I think the reason most lasers won't work is frequency (wavelength) shift. Truly stable lasers are expensive, and even though Integraf claims their 5mW diode is frequency locked, it really is not. It simply uses APC output regulation to keep the temperature of the diode as level as possible. This isn't really the same as single frequency emission. Only Gas or DPSS lasers are frequency locked without high end equipment design. Warming up the laser ahead of time just relies on the fact that any wavelength shift should have happened already. I did this with my 200mW handheld but it didn't seem to make a difference (again, I think exposure times were too long anyway).

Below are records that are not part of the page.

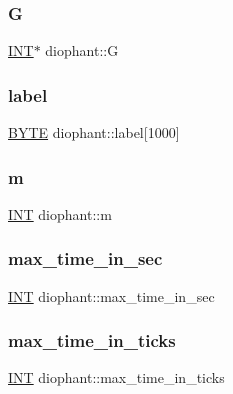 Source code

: \subsubsection{\texorpdfstring{G}{G}}
{\footnotesize\ttfamily \mbox{\hyperlink{galois_8h_a09fddde158a3a20bd2dcadb609de11dc}{I\+NT}}$\ast$ diophant\+::G}

\mbox{\label{classdiophant_a5f8790fdf02bf65c8c783948f46af3bb}} 
\subsubsection{\texorpdfstring{label}{label}}
{\footnotesize\ttfamily \mbox{\hyperlink{galois_8h_ab6cc7b4aeb6ea31aba2b3fbfc83ff5e6}{B\+Y\+TE}} diophant\+::label\mbox{[}1000\mbox{]}}

\mbox{\label{classdiophant_aa69645f9f75b13d51a58bdda260d9d50}} 
\subsubsection{\texorpdfstring{m}{m}}
{\footnotesize\ttfamily \mbox{\hyperlink{galois_8h_a09fddde158a3a20bd2dcadb609de11dc}{I\+NT}} diophant\+::m}

\mbox{\label{classdiophant_a4185c62d608c6fae84abe63cedee13b2}} 
\subsubsection{\texorpdfstring{max\+\_\+time\+\_\+in\+\_\+sec}{max\_time\_in\_sec}}
{\footnotesize\ttfamily \mbox{\hyperlink{galois_8h_a09fddde158a3a20bd2dcadb609de11dc}{I\+NT}} diophant\+::max\+\_\+time\+\_\+in\+\_\+sec}

\mbox{\label{classdiophant_a86c69d399265ce714eb1b2e6d53e5a04}} 
\subsubsection{\texorpdfstring{max\+\_\+time\+\_\+in\+\_\+ticks}{max\_time\_in\_ticks}}
{\footnotesize\ttfamily \mbox{\hyperlink{galois_8h_a09fddde158a3a20bd2dcadb609de11dc}{I\+NT}} diophant\+::max\+\_\+time\+\_\+in\+\_\+ticks}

I tried a 650nm 200mW unlimited duty cycle handheld focused for max divergence (can't remove the collimation lens) on four plates initially and not a single hologram came out. I didn't realise it but I was also exposing them too long (10sec) as well. With this one wavelength shift should not have been an issue, the laser runs cool continuously and was on for many minutes reaching equilibrium. This laser also has a massively long coherence length due to the collimated output, so I don't think lack of coherence is an issue either. Two plates were transmission, two were reflection. I set up the reflection ones exactly as their instructions showed and there was zero movement between the plates and subject. There might have been miniscule movement between the laser and plates but none that I could detect while exposing. The transmission ones I could not set up as overhead 45 degrees because I wasn't using flat/short objects, but rather objects larger than the plate, so I tried a "straight on" alignment as pictured where the laser hits both the target and the plate, with the target and plate 90 degrees off from each other and the laser 45 degrees off from either one (centered in the 90degree angle). Again, none came out at all. There is no red tint like there is in my partially functional one from the 4s exposure with the other laser and all plates have a very *light* yellow tint to them. The partially functional one has a much darker tint to it.
When I get my next batch of PFG-01 plates (12) I'll do two test plates trying out various exposure times to see what works best. I'll have a straight on reflection alignment and will be using the uncollimated brick laser. I'm planning on going with a one second exposure for one plate and the other I'll do a "classic test plate" with 500mS, 1S, 1500mS, and 2S exposures in vertical bands. I have a feeling the >1S ones will not come out the best though, haha.
The only other variable I can think of messing things up is my safelight. I've been using diffused monochromatic 473nm blue light as my safelight. I pulled up the sensitivity chart from Slavich who makes these plates after examining all other variables and discovered that these plates are indeed sensitive to blue light. There is a dip in, but not a total lack of, sensitivity in the green 540nm region and that is it. The dip in green is only a few units below the sensitivity to blue, which is only <2 units below the peak sensitivity to red. So, it is possible my safelight is not so safe. In the next round I will be using far less light than I was with my safelight to rule out this as a cause of error.